Hannah Farnham, head of production
Hannah Farnham is Head of Production & Events at Live Nation Entertainment (UK) Music.
I was brought up in Matlock, Derbyshire. I now live in Leicestershire.
What job do you do?
I'm head of production and events at Live Nation Entertainment (UK) Music.
What qualifications do you have?
I have a degree in leisure management, A levels and GCSEs. I hold a Personal Licence and have attended various courses in Event Health and Safety and CAD design.
"It's amazing what you learn from being nosy!"
I really did just fall into this industry. I was always a keen sportsperson, but I was terrible at science, so I was never going to do sport science at university. I thought leisure management looked like a good option. I had also been a lifeguard for a number of years, so I understood a little of the industry.

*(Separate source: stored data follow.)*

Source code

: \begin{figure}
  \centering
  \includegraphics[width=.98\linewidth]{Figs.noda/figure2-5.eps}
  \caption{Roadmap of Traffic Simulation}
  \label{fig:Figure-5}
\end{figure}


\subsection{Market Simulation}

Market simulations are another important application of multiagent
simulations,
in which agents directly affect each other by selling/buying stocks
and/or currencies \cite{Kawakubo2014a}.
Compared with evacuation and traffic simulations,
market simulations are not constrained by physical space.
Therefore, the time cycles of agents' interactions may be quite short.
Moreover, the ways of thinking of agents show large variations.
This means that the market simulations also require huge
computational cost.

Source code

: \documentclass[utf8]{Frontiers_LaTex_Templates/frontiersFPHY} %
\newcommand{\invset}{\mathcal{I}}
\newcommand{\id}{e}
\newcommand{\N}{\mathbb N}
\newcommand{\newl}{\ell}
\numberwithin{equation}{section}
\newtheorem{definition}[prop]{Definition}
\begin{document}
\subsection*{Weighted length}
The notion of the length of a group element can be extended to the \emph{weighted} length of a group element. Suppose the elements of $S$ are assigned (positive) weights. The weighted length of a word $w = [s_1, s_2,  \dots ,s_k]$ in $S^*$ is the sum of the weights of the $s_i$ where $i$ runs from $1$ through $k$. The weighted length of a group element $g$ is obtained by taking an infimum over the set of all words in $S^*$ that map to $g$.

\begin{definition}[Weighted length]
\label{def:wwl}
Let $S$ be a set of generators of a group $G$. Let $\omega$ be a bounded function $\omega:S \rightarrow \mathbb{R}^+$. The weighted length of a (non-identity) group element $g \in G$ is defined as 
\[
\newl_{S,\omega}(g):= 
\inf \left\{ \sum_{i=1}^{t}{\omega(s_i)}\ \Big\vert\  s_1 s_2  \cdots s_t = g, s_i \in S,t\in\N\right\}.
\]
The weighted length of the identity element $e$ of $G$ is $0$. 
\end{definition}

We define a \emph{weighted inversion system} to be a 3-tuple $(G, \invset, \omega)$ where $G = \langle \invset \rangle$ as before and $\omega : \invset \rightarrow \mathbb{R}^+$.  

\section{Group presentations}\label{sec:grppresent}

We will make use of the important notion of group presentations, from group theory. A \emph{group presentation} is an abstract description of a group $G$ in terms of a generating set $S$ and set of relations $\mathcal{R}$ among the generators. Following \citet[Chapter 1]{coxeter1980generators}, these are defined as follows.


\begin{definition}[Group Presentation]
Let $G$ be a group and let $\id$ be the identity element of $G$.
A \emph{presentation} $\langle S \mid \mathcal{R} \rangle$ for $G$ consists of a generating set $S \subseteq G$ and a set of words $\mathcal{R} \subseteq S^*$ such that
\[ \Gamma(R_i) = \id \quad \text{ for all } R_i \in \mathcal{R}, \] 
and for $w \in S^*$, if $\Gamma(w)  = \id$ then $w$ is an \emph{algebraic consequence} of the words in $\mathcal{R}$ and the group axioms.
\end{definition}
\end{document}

I did some event management modules as part of my degree. I found that I loved the challenges of logistics, deadline pressures and dealing with a wide variety of individuals that events bring.
What previous jobs have you done?
I have worked within the music industry for over ten years since securing a placement position as part of my university degree.
I've been a production assistant, site assistant, safety coordinator, receptionist, furniture maker, chief cook and bottle washer. For my university placement, I joined a small company based in Birmingham. I was one of three people working on very big projects, so I ended up being thrown in at the deep end very early on.
Since starting in the industry I have gradually moved up through the ranks to my current role. I had about a year of being a freelance production assistant between leaving university and joining Live Nation Entertainment full time.
During that time I worked for a few other promoters, but I have always worked predominantly with the senior management at Live Nation Entertainment.
What do you do at work?
Add numbers! That's probably the most important bit. I make decisions, troubleshoot, manage a team on their events and assist the project managers where necessary.
I meet with local authorities and emergency planners, deal with sponsorship activities, and liaise with contractors. I look at creative and practical site designs and I scout potential venues for events. I have to look at things like the number of toilets we need and the mileage of fencing.
"I get goosebumps every time I see a crowd having the time of their lives."
It's a great job, but it isn't as glamorous as everyone perceives. There’s a big responsibility for the safety of the customers who attend our events. Yes, we talk a lot about toilets – and no, I don’t book the bands!
As part of my job, I've worked on a huge variety of events at many different venues throughout the UK. I've worked on events such as Live 8, Nelson Mandela’s 46664 90th birthday celebration, and the World Music Awards.
I've also helped organise world tours for artists including the Red Hot Chili Peppers, Madonna, U2, and The Police.
I've worked on festivals too, including Capital Radio's Party in the Park, Radio One Big Weekends, T in the Park, Creamfields, Download Festival, the Wireless Festival, and Hard Rock Calling.
I've seen a lot of acts come up through our festivals and events. I'm proud of every event we successfully hold.
What's the best thing about your job?
Watching the enjoyment of the crowd at events. I get goosebumps every time I see a reaction from a crowd having the time of their lives, completely lost in the entertainment they're witnessing.
The key to our job is not letting the 90,000 people in front of the stage realise the nightmare we might be having behind it!
How do I get into music?
Music is a constantly changing environment, and a very demanding one. When something has to be done, it has to be done – it isn't about waiting until the time suits you! People who don’t understand this tend to slip away very quickly.
Knowledge is key, and I don’t mean the things you learn from books.
Get on the ground and be nosy. Want to know how something works, or who someone is? It's amazing what you learn from being nosy!
Work hard – this isn't a 9 to 5 industry. You have to be prepared to put the graft in and be flexible with your time.